Effect of MK-801 at the human alpha 7 nicotinic acetylcholine receptor

Responses of the human alpha 7 nicotinic acetylcholine receptor (alpha 7 nAChR) expressed in Xenopus laevis oocytes were quantified in the presence of barium (10 mM) to prevent secondary activation of Ca2+-dependent Cl- currents and atropine (2 mu M) to block endogenous muscarinic receptors. Acetylcholine (ACh) elicited responses with EC(50) values of 177+/-32 mu M to 272+/-26 mu M in different experiments.
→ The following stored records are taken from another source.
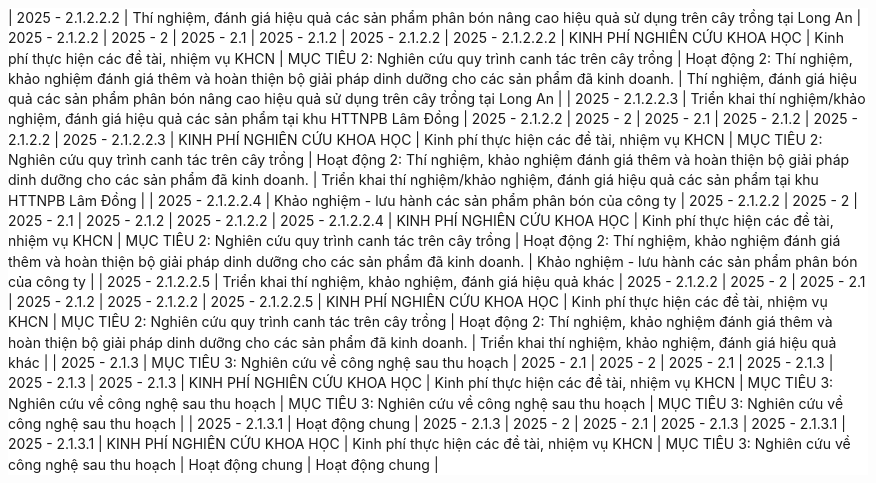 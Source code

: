 | 2025 - 2.1.2.2.2 | Thí nghiệm, đánh giá hiệu quả các sản phẩm phân bón nâng cao hiệu quả sử dụng trên cây trồng tại Long An                                                                                                                                          | 2025 - 2.1.2.2 | 2025 - 2 | 2025 - 2.1 | 2025 - 2.1.2 | 2025 - 2.1.2.2 | 2025 - 2.1.2.2.2 | KINH PHÍ NGHIÊN CỨU KHOA HỌC | Kinh phí thực hiện các đề tài, nhiệm vụ KHCN | MỤC TIÊU 2: Nghiên cứu quy trình canh tác trên cây trồng                                                                     | Hoạt động 2: Thí nghiệm, khảo nghiệm đánh giá thêm và hoàn thiện bộ giải pháp dinh dưỡng cho các sản phẩm đã kinh doanh.     | Thí nghiệm, đánh giá hiệu quả các sản phẩm phân bón nâng cao hiệu quả sử dụng trên cây trồng tại Long An                                                                                                                                          |
| 2025 - 2.1.2.2.3 | Triển khai thí nghiệm/khảo nghiệm, đánh giá hiệu quả các sản phẩm tại khu HTTNPB Lâm Đồng                                                                                                                                                         | 2025 - 2.1.2.2 | 2025 - 2 | 2025 - 2.1 | 2025 - 2.1.2 | 2025 - 2.1.2.2 | 2025 - 2.1.2.2.3 | KINH PHÍ NGHIÊN CỨU KHOA HỌC | Kinh phí thực hiện các đề tài, nhiệm vụ KHCN | MỤC TIÊU 2: Nghiên cứu quy trình canh tác trên cây trồng                                                                     | Hoạt động 2: Thí nghiệm, khảo nghiệm đánh giá thêm và hoàn thiện bộ giải pháp dinh dưỡng cho các sản phẩm đã kinh doanh.     | Triển khai thí nghiệm/khảo nghiệm, đánh giá hiệu quả các sản phẩm tại khu HTTNPB Lâm Đồng                                                                                                                                                         |
| 2025 - 2.1.2.2.4 | Khảo nghiệm - lưu hành các sản phẩm phân bón của công ty                                                                                                                                                                                          | 2025 - 2.1.2.2 | 2025 - 2 | 2025 - 2.1 | 2025 - 2.1.2 | 2025 - 2.1.2.2 | 2025 - 2.1.2.2.4 | KINH PHÍ NGHIÊN CỨU KHOA HỌC | Kinh phí thực hiện các đề tài, nhiệm vụ KHCN | MỤC TIÊU 2: Nghiên cứu quy trình canh tác trên cây trồng                                                                     | Hoạt động 2: Thí nghiệm, khảo nghiệm đánh giá thêm và hoàn thiện bộ giải pháp dinh dưỡng cho các sản phẩm đã kinh doanh.     | Khảo nghiệm - lưu hành các sản phẩm phân bón của công ty                                                                                                                                                                                          |
| 2025 - 2.1.2.2.5 | Triển khai thí nghiệm, khảo nghiệm, đánh giá hiệu quả khác                                                                                                                                                                                        | 2025 - 2.1.2.2 | 2025 - 2 | 2025 - 2.1 | 2025 - 2.1.2 | 2025 - 2.1.2.2 | 2025 - 2.1.2.2.5 | KINH PHÍ NGHIÊN CỨU KHOA HỌC | Kinh phí thực hiện các đề tài, nhiệm vụ KHCN | MỤC TIÊU 2: Nghiên cứu quy trình canh tác trên cây trồng                                                                     | Hoạt động 2: Thí nghiệm, khảo nghiệm đánh giá thêm và hoàn thiện bộ giải pháp dinh dưỡng cho các sản phẩm đã kinh doanh.     | Triển khai thí nghiệm, khảo nghiệm, đánh giá hiệu quả khác                                                                                                                                                                                        |
| 2025 - 2.1.3     | MỤC TIÊU 3: Nghiên cứu về công nghệ sau thu hoạch                                                                                                                                                                                                 | 2025 - 2.1     | 2025 - 2 | 2025 - 2.1 | 2025 - 2.1.3 | 2025 - 2.1.3   | 2025 - 2.1.3     | KINH PHÍ NGHIÊN CỨU KHOA HỌC | Kinh phí thực hiện các đề tài, nhiệm vụ KHCN | MỤC TIÊU 3: Nghiên cứu về công nghệ sau thu hoạch                                                                            | MỤC TIÊU 3: Nghiên cứu về công nghệ sau thu hoạch                                                                            | MỤC TIÊU 3: Nghiên cứu về công nghệ sau thu hoạch                                                                                                                                                                                                 |
| 2025 - 2.1.3.1   | Hoạt động chung                                                                                                                                                                                                                                   | 2025 - 2.1.3   | 2025 - 2 | 2025 - 2.1 | 2025 - 2.1.3 | 2025 - 2.1.3.1 | 2025 - 2.1.3.1   | KINH PHÍ NGHIÊN CỨU KHOA HỌC | Kinh phí thực hiện các đề tài, nhiệm vụ KHCN | MỤC TIÊU 3: Nghiên cứu về công nghệ sau thu hoạch                                                                            | Hoạt động chung                                                                                                              | Hoạt động chung                                                                                                                                                                                                                                   |
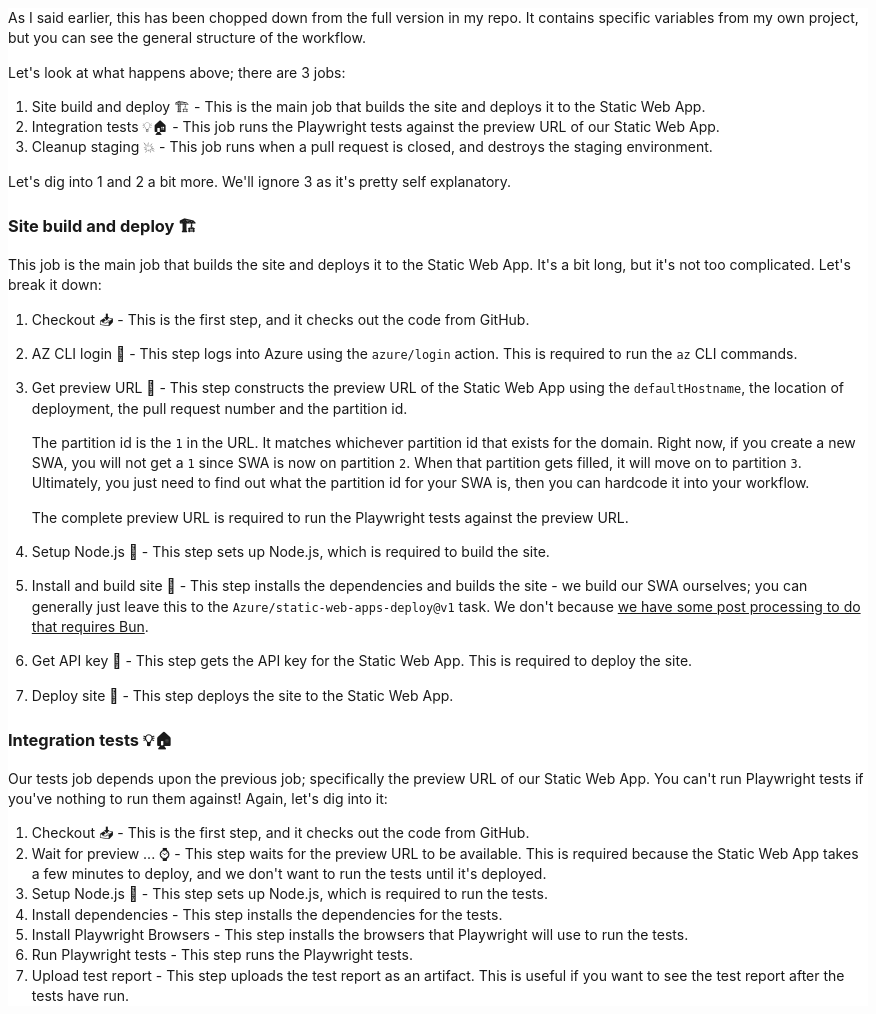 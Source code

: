 As I said earlier, this has been chopped down from the full version in my repo. It contains specific variables from my own project, but you can see the general structure of the workflow.

Let's look at what happens above; there are 3 jobs:

1. Site build and deploy 🏗️ - This is the main job that builds the site and deploys it to the Static Web App.
2. Integration tests 💡🏠 - This job runs the Playwright tests against the preview URL of our Static Web App.
3. Cleanup staging 💥 - This job runs when a pull request is closed, and destroys the staging environment.

Let's dig into 1 and 2 a bit more. We'll ignore 3 as it's pretty self explanatory.

### Site build and deploy 🏗️

This job is the main job that builds the site and deploys it to the Static Web App. It's a bit long, but it's not too complicated. Let's break it down:

1. Checkout 📥 - This is the first step, and it checks out the code from GitHub.
2. AZ CLI login 🔑 - This step logs into Azure using the `azure/login` action. This is required to run the `az` CLI commands.
3. Get preview URL 📝 - This step constructs the preview URL of the Static Web App using the `defaultHostname`, the location of deployment, the pull request number and the partition id.

   The partition id is the `1` in the URL. It matches whichever partition id that exists for the domain. Right now, if you create a new SWA, you will not get a `1` since SWA is now on partition `2`. When that partition gets filled, it will move on to partition `3`. Ultimately, you just need to find out what the partition id for your SWA is, then you can hardcode it into your workflow.

   The complete preview URL is required to run the Playwright tests against the preview URL.

4. Setup Node.js 🔧 - This step sets up Node.js, which is required to build the site.
5. Install and build site 🔧 - This step installs the dependencies and builds the site - we build our SWA ourselves; you can generally just leave this to the `Azure/static-web-apps-deploy@v1` task. We don't because [we have some post processing to do that requires Bun](../2023-03-18-migrating-from-ts-node-to-bun/index.md).
6. Get API key 🔑 - This step gets the API key for the Static Web App. This is required to deploy the site.
7. Deploy site 🚀 - This step deploys the site to the Static Web App.

### Integration tests 💡🏠

Our tests job depends upon the previous job; specifically the preview URL of our Static Web App. You can't run Playwright tests if you've nothing to run them against! Again, let's dig into it:

1. Checkout 📥 - This is the first step, and it checks out the code from GitHub.
2. Wait for preview ... ⌚ - This step waits for the preview URL to be available. This is required because the Static Web App takes a few minutes to deploy, and we don't want to run the tests until it's deployed.
3. Setup Node.js 🔧 - This step sets up Node.js, which is required to run the tests.
4. Install dependencies - This step installs the dependencies for the tests.
5. Install Playwright Browsers - This step installs the browsers that Playwright will use to run the tests.
6. Run Playwright tests - This step runs the Playwright tests.
7. Upload test report - This step uploads the test report as an artifact. This is useful if you want to see the test report after the tests have run.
Responses to ACh (200 mu M) were blocked by the nAChR antagonists alpha-bungarotoxin (IC50=0.54+/-0.04 nM), methyllycaconitine (IC50=0.64+/-0.08 nM) and mecamylamine (IC50=1.8+/-02 mu M) Additionally, MK-801, a non-competitive blocker of N-methyl-D-aspartate (NMDA) sensitive glutamate receptor channels, inhibited the human alpha 7 nAChR. This effect was not stereoselective; the IC50 for (+)-MK-801 was 15+/-3 mu M while that for (-)-MK-801 was 14+/-3 mu M The inhibition by MK-801, in contrast to methyllycaconitine, was dependent upon cell potential, consistent with a mechanism involving channel blockade. The inhibition by MK-801 reversed slowly (time constant approximately 20 min) compared to that by methyllycaconitine (100% recovery within 10 min). However, MK-801 did not appear to be trapped in the channel because the recovery from inhibition showed little dependence upon stimulation rate or cell potential. Thus, MK-801 acted as a non-stereoselective alpha 7 nAChR inhibitor that was only about 8-fold less potent than the nAChR antagonist mecamylamine and probably acted through channel blockade. (C) 1996 Elsevier Science Ltd.